- [Activity]: Report every line below that has the string "label" in it.

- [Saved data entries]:
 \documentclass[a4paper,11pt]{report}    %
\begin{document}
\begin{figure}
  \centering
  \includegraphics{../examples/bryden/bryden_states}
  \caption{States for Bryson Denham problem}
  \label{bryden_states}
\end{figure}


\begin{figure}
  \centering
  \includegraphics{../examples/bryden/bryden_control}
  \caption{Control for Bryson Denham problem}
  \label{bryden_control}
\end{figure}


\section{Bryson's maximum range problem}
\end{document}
* * *
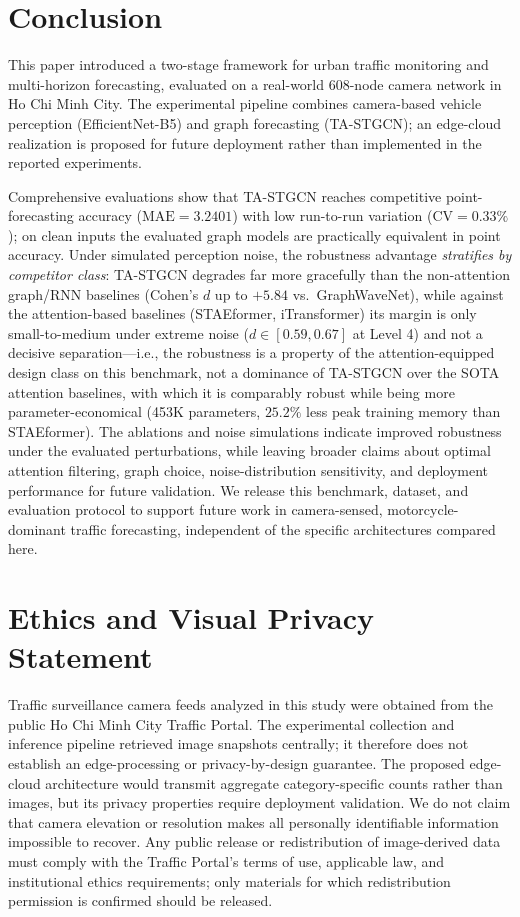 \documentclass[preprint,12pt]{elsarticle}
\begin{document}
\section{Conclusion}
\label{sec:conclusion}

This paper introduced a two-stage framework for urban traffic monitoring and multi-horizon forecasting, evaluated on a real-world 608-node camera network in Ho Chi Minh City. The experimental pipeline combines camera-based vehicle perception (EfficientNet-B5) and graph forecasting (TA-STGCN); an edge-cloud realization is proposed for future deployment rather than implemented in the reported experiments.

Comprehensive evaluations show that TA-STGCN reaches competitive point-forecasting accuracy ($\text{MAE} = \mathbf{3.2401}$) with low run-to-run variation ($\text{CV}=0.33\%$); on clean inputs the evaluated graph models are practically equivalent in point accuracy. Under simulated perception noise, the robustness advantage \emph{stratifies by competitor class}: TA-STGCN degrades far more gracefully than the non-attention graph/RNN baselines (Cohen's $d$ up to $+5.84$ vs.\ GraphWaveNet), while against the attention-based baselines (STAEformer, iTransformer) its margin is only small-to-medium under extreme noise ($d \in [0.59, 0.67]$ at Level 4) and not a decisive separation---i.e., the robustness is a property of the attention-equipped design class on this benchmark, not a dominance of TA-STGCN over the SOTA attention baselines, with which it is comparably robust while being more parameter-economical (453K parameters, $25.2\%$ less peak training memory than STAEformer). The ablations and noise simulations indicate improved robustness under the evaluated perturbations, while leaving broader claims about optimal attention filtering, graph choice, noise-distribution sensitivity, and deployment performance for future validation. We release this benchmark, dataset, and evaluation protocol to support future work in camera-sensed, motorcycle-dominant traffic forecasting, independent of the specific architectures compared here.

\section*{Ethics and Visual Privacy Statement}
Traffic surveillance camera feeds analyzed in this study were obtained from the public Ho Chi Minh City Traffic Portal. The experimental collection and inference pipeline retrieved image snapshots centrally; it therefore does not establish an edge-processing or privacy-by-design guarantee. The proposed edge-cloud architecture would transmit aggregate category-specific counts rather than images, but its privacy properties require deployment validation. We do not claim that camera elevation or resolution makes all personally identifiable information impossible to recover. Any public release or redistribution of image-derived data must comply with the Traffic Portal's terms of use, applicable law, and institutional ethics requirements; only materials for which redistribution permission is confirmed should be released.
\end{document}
--
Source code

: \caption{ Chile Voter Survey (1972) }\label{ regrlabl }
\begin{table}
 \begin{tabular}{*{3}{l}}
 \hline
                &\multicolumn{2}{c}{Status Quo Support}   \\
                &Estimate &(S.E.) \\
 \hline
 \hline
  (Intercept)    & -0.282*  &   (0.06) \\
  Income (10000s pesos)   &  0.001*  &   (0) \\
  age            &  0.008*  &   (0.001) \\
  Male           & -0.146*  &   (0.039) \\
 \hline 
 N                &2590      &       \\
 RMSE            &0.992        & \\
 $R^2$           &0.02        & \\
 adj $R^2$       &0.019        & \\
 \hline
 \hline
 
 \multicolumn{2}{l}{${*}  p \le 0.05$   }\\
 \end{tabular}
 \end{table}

- [Task response]:
  \label{bryden_states}
  \label{bryden_control}
\label{sec:conclusion}
: \caption{ Chile Voter Survey (1972) }\label{ regrlabl }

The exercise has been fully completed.